In mid-April the Seattle Times, as part of a downsizing of 200 staffers, bought out Melinda Bargreen, who has been on the staff for 31 years. Her position is considered expendable by the management and will not be filled. (Click here for her farewell article.) Around the same time, LA Weekly, a subsidiary of the troubled Village Voice Media, eliminated the position Alan Rich, 83, who has written a highly regarded column, “A Lot of Night Music,” for the past 16 years, terminating its regular classical music coverage. (Click here for his parting shots.) Just before that the Voice itself had laid off its film critic, Nathan Lee, as well as its dance critic of forty years, Deborah Jowitt. As Susan Elliot has reported in Musical America (May 13, 2008), The New York Times has been seeking to eliminate 100 employees from its newsroom of around 1330 through attrition and buy-outs, and in the course of this senior music critic Bernard Holland, Jennifer Dunning, dance critic, Diane Nottle, deputy editor for classical music and dance, Gwen Smith, assignments coordinator for dance and art, and Lawrence Van Gelder, senior editor, are going, leaving the paper with one full-time dance critic, two full-time music critics, as well as James R. Oestreich, editor of classical music and dance, and a couple of free-lancers. This is dire news indeed, since the New York Times has had such a preeminent reputation for its arts coverage, although it has perhaps been out-performed by the Wall Street Journal and other financial newspapers in recent years.
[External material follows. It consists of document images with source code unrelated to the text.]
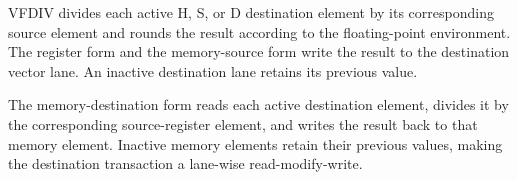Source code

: VFDIV divides each active H, S, or D destination element by its corresponding
source element and rounds the result according to the floating-point
environment. The register form and the memory-source form write the result to
the destination vector lane. An inactive destination lane retains its
previous value.

The memory-destination form reads each active destination element, divides it
by the corresponding source-register element, and writes the result back to
that memory element. Inactive memory elements retain their previous values,
making the destination transaction a lane-wise read-modify-write.
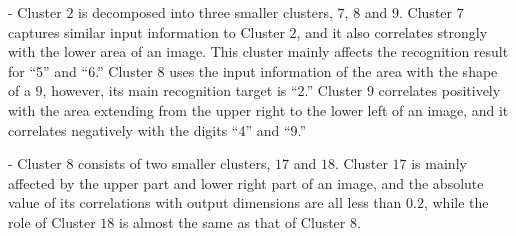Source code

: \documentclass{article}
\begin{document}
- Cluster $2$ is decomposed into three smaller clusters, $7$, $8$ and $9$. Cluster $7$ captures similar input information to Cluster $2$, and it also correlates strongly with the lower area of an image. This cluster mainly affects the recognition result for ``5'' and ``6.'' Cluster $8$ uses the input information of the area with the shape of a $9$, however, its main recognition target is ``2.'' Cluster $9$ correlates positively with the area extending from the upper right to the lower left of an image, and it correlates negatively with the digits ``4'' and ``9.'' 

- Cluster $8$ consists of two smaller clusters, $17$ and $18$. Cluster $17$ is mainly affected by the upper part and lower right part of an image, and the absolute value of its correlations with output dimensions are all less than $0.2$, while the role of Cluster $18$ is almost the same as that of Cluster $8$. 
\end{document}
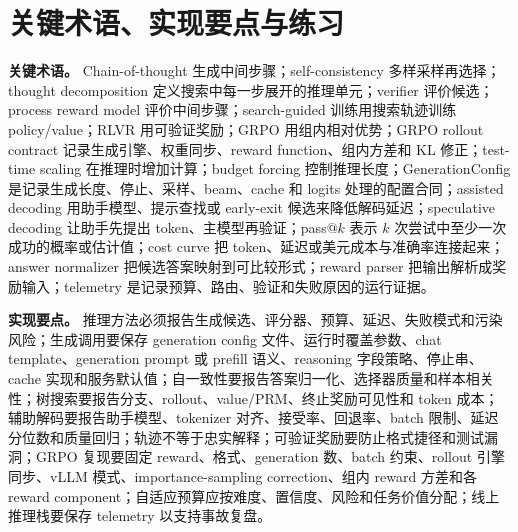 \documentclass[UTF8,zihao=-4,openany]{ctexbook}
\begin{document}
\section{关键术语、实现要点与练习}
\textbf{关键术语。} Chain-of-thought 生成中间步骤；self-consistency 多样采样再选择；thought decomposition 定义搜索中每一步展开的推理单元；verifier 评价候选；process reward model 评价中间步骤；search-guided 训练用搜索轨迹训练 policy/value；RLVR 用可验证奖励；GRPO 用组内相对优势；GRPO rollout contract 记录生成引擎、权重同步、reward function、组内方差和 KL 修正；test-time scaling 在推理时增加计算；budget forcing 控制推理长度；GenerationConfig 是记录生成长度、停止、采样、beam、cache 和 logits 处理的配置合同；assisted decoding 用助手模型、提示查找或 early-exit 候选来降低解码延迟；speculative decoding 让助手先提出 token、主模型再验证；pass@$k$ 表示 $k$ 次尝试中至少一次成功的概率或估计值；cost curve 把 token、延迟或美元成本与准确率连接起来；answer normalizer 把候选答案映射到可比较形式；reward parser 把输出解析成奖励输入；telemetry 是记录预算、路由、验证和失败原因的运行证据。

\textbf{实现要点。} 推理方法必须报告生成候选、评分器、预算、延迟、失败模式和污染风险；生成调用要保存 generation config 文件、运行时覆盖参数、chat template、generation prompt 或 prefill 语义、reasoning 字段策略、停止串、cache 实现和服务默认值；自一致性要报告答案归一化、选择器质量和样本相关性；树搜索要报告分支、rollout、value/PRM、终止奖励可见性和 token 成本；辅助解码要报告助手模型、tokenizer 对齐、接受率、回退率、batch 限制、延迟分位数和质量回归；轨迹不等于忠实解释；可验证奖励要防止格式捷径和测试漏洞；GRPO 复现要固定 reward、格式、generation 数、batch 约束、rollout 引擎同步、vLLM 模式、importance-sampling correction、组内 reward 方差和各 reward component；自适应预算应按难度、置信度、风险和任务价值分配；线上推理栈要保存 telemetry 以支持事故复盘。
\end{document}
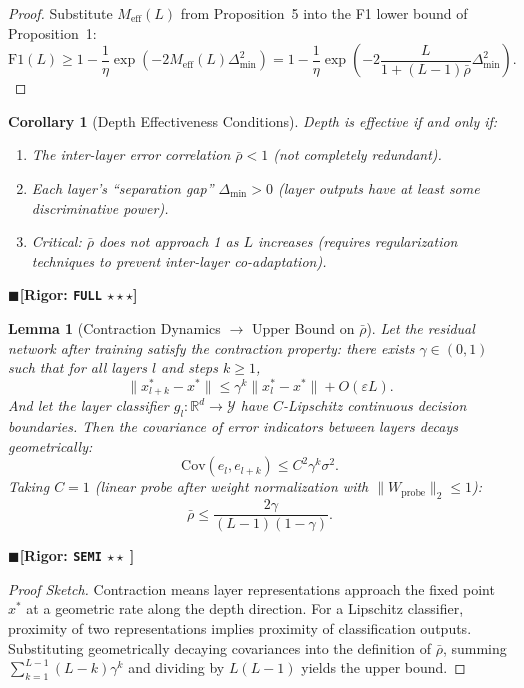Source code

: \documentclass[12pt,a4paper]{article}
\newtheorem{lemma}[theorem]{Lemma}
\newtheorem{corollary}[theorem]{Corollary}
\theoremstyle{definition}
\theoremstyle{remark}
\newcommand{\rigorFull}{$\blacksquare$\;\textbf{[Rigor: \texttt{FULL} $\star\star\star$]}}
\newcommand{\rigorSemi}{$\blacksquare$\;\textbf{[Rigor: \texttt{SEMI} $\star\star\;$]}}
\begin{document}
\begin{proof}
Substitute $M_{\text{eff}}(L)$ from Proposition~5 into the F1 lower bound of Proposition~1:
\begin{equation}
\mathrm{F1}(L) \geq 1 - \frac{1}{\eta}\exp(-2M_{\text{eff}}(L)\Delta_{\min}^2) = 1 - \frac{1}{\eta}\exp\left(-2\frac{L}{1 + (L-1)\bar{\rho}}\Delta_{\min}^2\right).
\end{equation}
\end{proof}

\begin{corollary}[Depth Effectiveness Conditions]
\label{cor:2}
Depth is effective if and only if:
\begin{enumerate}[label=\arabic*.]
\item The inter-layer error correlation $\bar{\rho} < 1$ (not completely redundant).
\item Each layer's ``separation gap'' $\Delta_{\min} > 0$ (layer outputs have at least some discriminative power).
\item Critical: $\bar{\rho}$ does not approach 1 as $L$ increases (requires regularization techniques to prevent inter-layer co-adaptation).
\end{enumerate}
\end{corollary}
\rigorFull

\begin{lemma}[Contraction Dynamics $\to$ Upper Bound on $\bar{\rho}$]
\label{lem:3.1}
Let the residual network after training satisfy the contraction property: there exists $\gamma \in (0, 1)$ such that for all layers $l$ and steps $k \geq 1$,
\begin{equation}
\boxed{\|x_{l+k}^* - x^*\| \leq \gamma^k \|x_l^* - x^*\| + O(\varepsilon L)}.
\end{equation}
And let the layer classifier $g_l: \mathbb{R}^d \to \mathcal{Y}$ have $C$-Lipschitz continuous decision boundaries. Then the covariance of error indicators between layers decays geometrically:
\begin{equation}
\boxed{\mathrm{Cov}(e_l, e_{l+k}) \leq C^2 \gamma^k \sigma^2}.
\end{equation}
Taking $C=1$ (linear probe after weight normalization with $\|W_{\text{probe}}\|_2 \leq 1$):
\begin{equation}
\boxed{\bar{\rho} \leq \frac{2\gamma}{(L-1)(1-\gamma)}}.
\end{equation}
\end{lemma}
\rigorSemi

\begin{proof}[Proof Sketch]
Contraction means layer representations approach the fixed point $x^*$ at a geometric rate along the depth direction. For a Lipschitz classifier, proximity of two representations implies proximity of classification outputs. Substituting geometrically decaying covariances into the definition of $\bar{\rho}$, summing $\sum_{k=1}^{L-1} (L-k)\gamma^k$ and dividing by $L(L-1)$ yields the upper bound.
\end{proof}
\end{document}

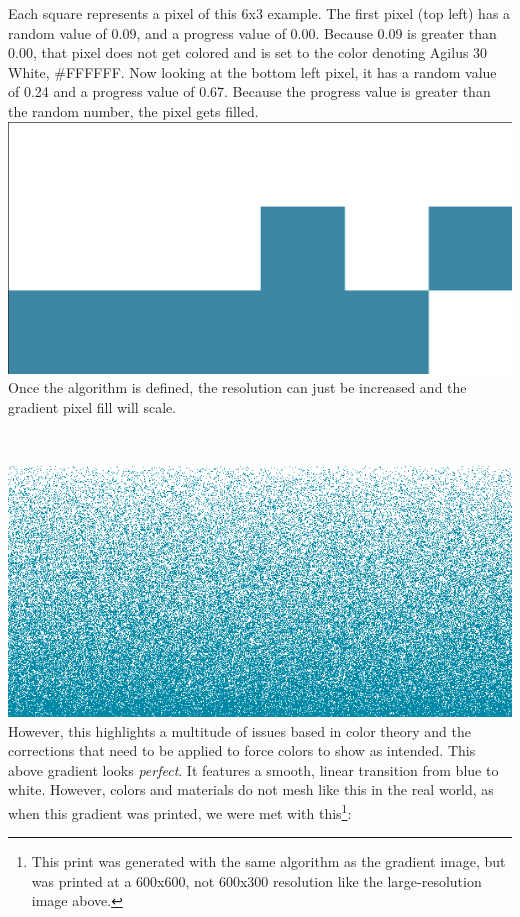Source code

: \documentclass{article}
\begin{document}
\begin{multicols}{2}
\noindent
Each square represents a pixel of this 6x3 example. The first pixel (top left) has a random value of 0.09, and a progress value of 0.00. Because 0.09 is greater than 0.00, that pixel does not get colored and is set to the color denoting Agilus 30 White, \#FFFFFF. Now looking at the bottom left pixel, it has a random value of 0.24 and a progress value of 0.67. Because the progress value is greater than the random number, the pixel gets filled.
\\

\noindent
\includegraphics[width=\columnwidth]{slice_000_scaled}
\\

\noindent
Once the algorithm is defined, the resolution can just be increased and the gradient pixel fill will scale.

\

\noindent
\includegraphics[width=\columnwidth]{slice_000}
\\

\noindent
However, this highlights a multitude of issues based in color theory and the corrections that need to be applied to force colors to show as intended. This above gradient looks \textit{perfect}. It features a smooth, linear transition from blue to white. However, colors and materials do not mesh like this in the real world, as when this gradient was printed, we were met with this\footnote{This print was generated with the same algorithm as the gradient image, but was printed at a 600x600, not 600x300 resolution like the large-resolution image above.}:
\\


\end{multicols}
\end{document}
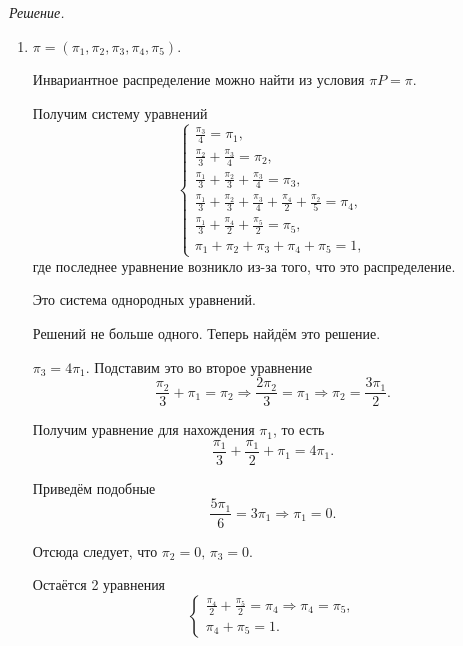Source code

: \textit{Решение.}
\begin{enumerate}[label=\alph*)]
  \item $ \pi = \left( \pi_1, \pi_2, \pi_3, \pi_4, \pi_5 \right) $.

  Инвариантное распределение можно найти из условия $ \pi P = \pi $.

  Получим систему уравнений
  \begin{equation*}
    \begin{cases}
      \frac{ \pi_3}{4} = \pi_1, \\
      \frac{ \pi_2}{3} + \frac{ \pi_3}{4} = \pi_2, \\
      \frac{ \pi_1}{3} + \frac{ \pi_2}{3} + \frac{ \pi_3}{4} = \pi_3, \\
      \frac{ \pi_1}{3} + \frac{ \pi_2}{3} + \frac{ \pi_3}{4} + \frac{ \pi_4}{2} + \frac{ \pi_2}{5} =
      \pi_4, \\
      \frac{ \pi_1}{3} + \frac{ \pi_4}{2} + \frac{ \pi_5}{2} = \pi_5, \\
      \pi_1 + \pi_2 + \pi_3 + \pi_4 + \pi_5 = 1,
    \end{cases}
  \end{equation*}
  где последнее уравнение возникло из-за того, что это распределение.

  Это система однородных уравнений.

  Решений не больше одного.
  Теперь найдём это решение.

  $ \pi_3 = 4 \pi_1$.
  Подставим это во второе уравнение
  \begin{equation*}
    \frac{ \pi_2}{3} + \pi_1 = \pi_2 \Rightarrow
    \frac{2 \pi_2}{3} = \pi_1 \Rightarrow
    \pi_2 = \frac{3 \pi_1}{2}.
  \end{equation*}

  Получим уравнение для нахождения $ \pi_1$, то есть
  \begin{equation*}
    \frac{ \pi_1}{3} + \frac{ \pi_1}{2} + \pi_1 =
    4 \pi_1.
  \end{equation*}

  Приведём подобные
  \begin{equation*}
    \frac{5 \pi_1}{6} = 3 \pi_1 \Rightarrow \pi_1 = 0.
  \end{equation*}

  Отсюда следует, что $ \pi_2 = 0, \, \pi_3 = 0$.

  Остаётся 2 уравнения
  \begin{equation*}
    \begin{cases}
      \frac{ \pi_4}{2} + \frac{ \pi_5}{2} = \pi_4 \Rightarrow \pi_4 = \pi_5, \\
      \pi_4 + \pi_5 = 1.
    \end{cases}
  \end{equation*}


\end{enumerate}
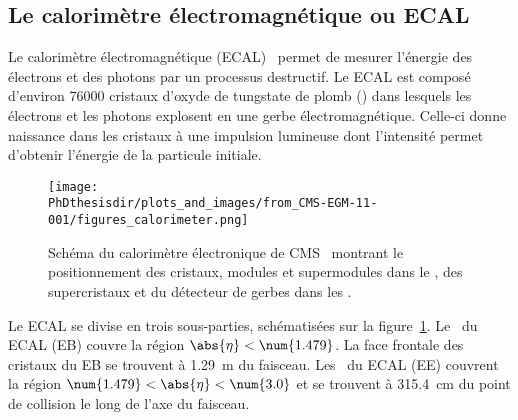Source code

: \subsection{Le calorimètre électromagnétique ou ECAL}\label{chapter-LHC-section-CMS-subsec-ECAL}
Le calorimètre électromagnétique (ECAL)~\cite{cms_paper,CERN-LHCC-97-033,CMS-EGM-11-001,CMS-DP-2019-005,CMS-DP-2020-021} permet de mesurer l'énergie des électrons et des photons par un processus destructif.
Le ECAL est composé d'environ \num{76000} cristaux d'oxyde de tungstate de plomb () dans lesquels les électrons et les photons explosent en une gerbe électromagnétique.
Celle-ci donne naissance dans les cristaux à une impulsion lumineuse dont l'intensité permet d'obtenir l'énergie de la particule initiale.
\begin{figure}[b]
\centering
\texttt{[image: \\PhDthesisdir/plots\_and\_images/from\_CMS-EGM-11-001/figures\_calorimeter.png]}
\caption[Schéma du calorimètre électronique de CMS.]{Schéma du calorimètre électronique de CMS~\cite{cms_paper,CMS-EGM-11-001} montrant le positionnement des cristaux, modules et supermodules dans le \CMSbarrel, des supercristaux et du détecteur de gerbes dans les \CMSendcaps.}
\label{fig-chapter-LHC-section-CMS-subsec-ECAL-CMS-EGM-11-001-figures_calorimeter}
\end{figure}
\par Le ECAL se divise en trois sous-parties, schématisées sur la figure~\ref{fig-chapter-LHC-section-CMS-subsec-ECAL-CMS-EGM-11-001-figures_calorimeter}.
Le \CMSbarrel\ du ECAL (EB) couvre la région $\abs{\eta}<\num{1.479}$.
La face frontale des cristaux du EB se trouvent à \SI{1.29}{\meter} du faisceau.
Les \CMSendcaps\ du ECAL (EE) couvrent la région $\num{1.479}<\abs{\eta}<\num{3.0}$ et se trouvent à \SI{315.4}{\centi\meter} du point de collision le long de l'axe du faisceau.
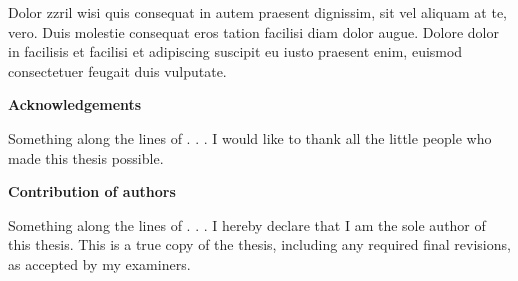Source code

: Dolor zzril wisi quis consequat in autem praesent dignissim, sit vel aliquam at te, vero. Duis molestie consequat eros tation facilisi diam dolor augue. Dolore dolor in facilisis et facilisi et adipiscing suscipit eu iusto praesent enim, euismod consectetuer feugait duis vulputate.

\cleardoublepage


\begin{center}\textbf{Acknowledgements}\end{center}

Something along the lines of . . . I would like to thank all the little people who made this thesis possible.
\cleardoublepage

 \begin{center}\textbf{Contribution of authors}\end{center}
  
 \noindent
Something along the lines of . . . I hereby declare that I am the sole author of this thesis. This is a true copy of the thesis, including any required final revisions, as accepted by my examiners.

\cleardoublepage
Alan Rich, for example, has already taken up a position at Bloomberg. (He will also maintain his own site, So I’ve Heard.) One could say that along with an undeniable shrinkage in arts journalism (Columbia closed its national program in 1995.), there has been a shifting of the remaining resources away from the dailies to more specialized publications. While the Financial Times has maintained especially distinguished coverage of the arts for some years, other publications, like Bloomberg, Fortune, and Forbes have found glamour in it as a complement to restaurant reviews, articles on expensive travel, and art and antiques. New York Magazine after firing Peter G. Davis is left with no classical music content worth mentioning. Online media—blogs and magazines like the Berkshire Review for the Arts—now provide a wealth or reviews, commentaries, and resources, unrestricted by the necessarily secondary position of the arts in daily newspapers. The appointment of a music director like Alan Gilbert or the Met’s Tristan agonies must yield to former governor Spitzer’s exciting lifestyle or the latest progress in the Middle East, although Riccardo Muti, in his recent appointment as music director of the Chicago Symphony did not fare too badly. As the Internet further undercuts the viability of the print media, arts coverage of all kinds and qualities flourishes. Most revealing of all is the way in which Alex Ross, music critic of the New Yorker—a position as solid as any in journalism—supports both his magazine reviews and his recent, very well received book, The Rest is Noise, with a blog of the same title.

It must also be said that the Web sites of the arts institutions themselves provide more and more information for the public, whether through season schedules, educational programs or other programs (although hardly objective reviews), and local resources like Cultural Pittsfield and greylocknews provide valuable services, to name only local examples.

You might think that an online journalist might derive some satisfaction from the success of his medium. That is not the case, however. I’m worried. As I stated in the article I wrote about the subject last year, classical concerts, opera, theater, dance performances and the rest all have a traditional and perennially valid place in the context of the daily local news. Whether it is New York, Atlanta, or Pittsfield, Massachusetts, cultural events remain a vital part of the daily life of the city, and an informed critical voice belongs on the pages of daily newspapers as long as they continue to survive, which may not be long.